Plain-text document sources
*** Block opens ***
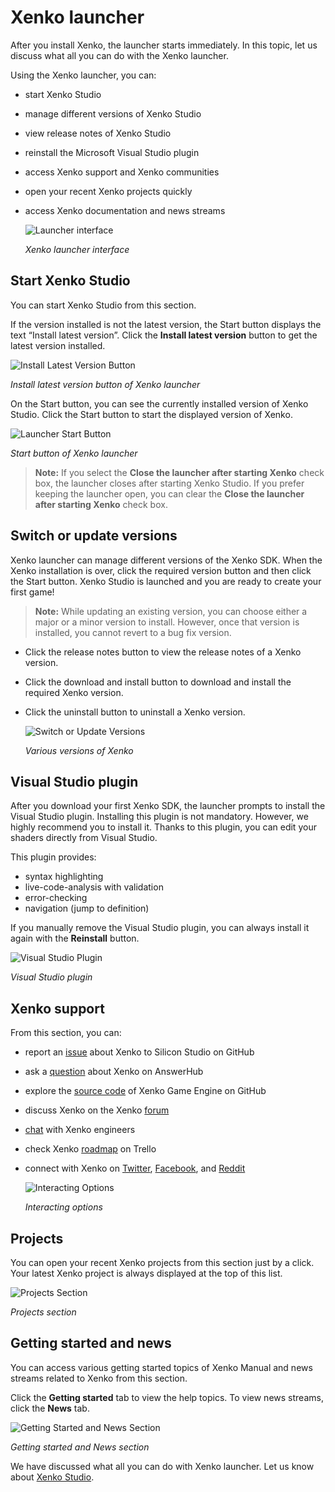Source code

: # Xenko launcher

After you install Xenko, the launcher starts immediately. In this topic, let us discuss what all you can do with the Xenko launcher.

Using the Xenko launcher, you can:

*  start Xenko Studio
*  manage different versions of Xenko Studio
*  view release notes of Xenko Studio
*  reinstall the Microsoft Visual Studio plugin
*  access Xenko support and Xenko communities
*  open your recent Xenko projects quickly
*  access Xenko documentation and news streams

   ![Launcher interface](media/LauncherInterface.png)

   *Xenko launcher interface*

## Start Xenko Studio

You can start Xenko Studio from this section.

If the version installed is not the latest version, the Start button displays the text “Install latest version”. Click the **Install latest version** button to get the latest version installed.

   ![Install Latest Version Button](media/InstallLatestVersionButton.png)

   *Install latest version button of Xenko launcher*

On the Start button, you can see the currently installed version of Xenko Studio. Click the Start button to start the displayed version of Xenko.

   ![Launcher Start Button](media/LauncherStartButton.png)

   *Start button of Xenko launcher*

>**Note:** If you select the **Close the launcher after starting Xenko** check box, the launcher closes after starting Xenko Studio. If you prefer keeping the launcher open, you can clear the **Close the launcher after starting Xenko** check box.

## Switch or update versions

Xenko launcher can manage different versions of the Xenko SDK. When the Xenko installation is over, click the required version button and then click the Start button. Xenko Studio is launched and you are ready to create your first game!

>**Note:** While updating an existing version, you can choose either a major or a minor version to install. However, once that version is installed, you cannot revert to a bug fix version.

*  Click the release notes button to view the release notes of a Xenko version.
*  Click the download and install button to download and install the required Xenko version.
*  Click the uninstall button to uninstall a Xenko version.

   ![Switch or Update Versions](media/SwitchUpdateVersions.png)

   *Various versions of Xenko*

## Visual Studio plugin

After you download your first Xenko SDK, the launcher prompts to install the Visual Studio plugin. Installing this plugin is not mandatory. However, we highly recommend you to install it. Thanks to this plugin, you can edit your shaders directly from Visual Studio.

This plugin provides:

* syntax highlighting
* live-code-analysis with validation
* error-checking
* navigation (jump to definition)

If you manually remove the Visual Studio plugin, you can always install it again with the **Reinstall** button.

   ![Visual Studio Plugin](media/VisualStudioPlugin.png)

   *Visual Studio plugin*

## Xenko support

From this section, you can:

*  report an [issue](https://github.com/SiliconStudio/xenko/issues/) about Xenko to Silicon Studio on GitHub
*  ask a [question](http://answers.xenko.com/index.html) about Xenko on AnswerHub
*  explore the [source code](https://github.com/SiliconStudio/xenko/) of Xenko Game Engine on GitHub
*  discuss Xenko on the Xenko [forum](http://forums.xenko.com/)
*  [chat](https://gitter.im/SiliconStudio/xenko) with Xenko engineers
*  check Xenko [roadmap](https://trello.com/b/FwbjOjjB/xenko-roadmap) on Trello
*  connect with Xenko on [Twitter](https://twitter.com/xenko3d), [Facebook](https://www.facebook.com/xenko3d), and [Reddit](https://www.reddit.com/r/xenko)

   ![Interacting Options](media/InteractingOptions.png)

   *Interacting options*

## Projects

You can open your recent Xenko projects from this section just by a click. Your latest Xenko project is always displayed at the top of this list.

   ![Projects Section](media/ProjectsSection.png)

   *Projects section*

## Getting started and news

You can access various getting started topics of Xenko Manual and news streams related to Xenko from this section.

Click the **Getting started** tab to view the help topics. To view news streams, click the **News** tab.

   ![Getting Started and News Section](media/GettingStartedNews.png)

   *Getting started and News section*

We have discussed what all you can do with Xenko launcher. Let us know about [Xenko Studio](http://doc.xenko.com/latest/manual/xenko-studio/index.html).

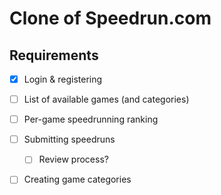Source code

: # Clone of Speedrun.com

## Requirements

- [x] Login & registering
- [ ] List of available games (and categories)
- [ ] Per-game speedrunning ranking
- [ ] Submitting speedruns
  - [ ] Review process?
- [ ] Creating game categories

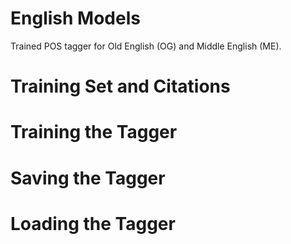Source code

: # English Models

Trained POS tagger for Old English (OG) and Middle English (ME).

Training Set and Citations
==========================

Training the Tagger
===================

Saving the Tagger
=================

Loading the Tagger
==================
*** Block closes ***
> **What to work on**
The answer must consist of every line from the entries that holds the string "different".

> **The answer**
*  manage different versions of Xenko Studio
Xenko launcher can manage different versions of the Xenko SDK. When the Xenko installation is over, click the required version button and then click the Start button. Xenko Studio is launched and you are ready to create your first game!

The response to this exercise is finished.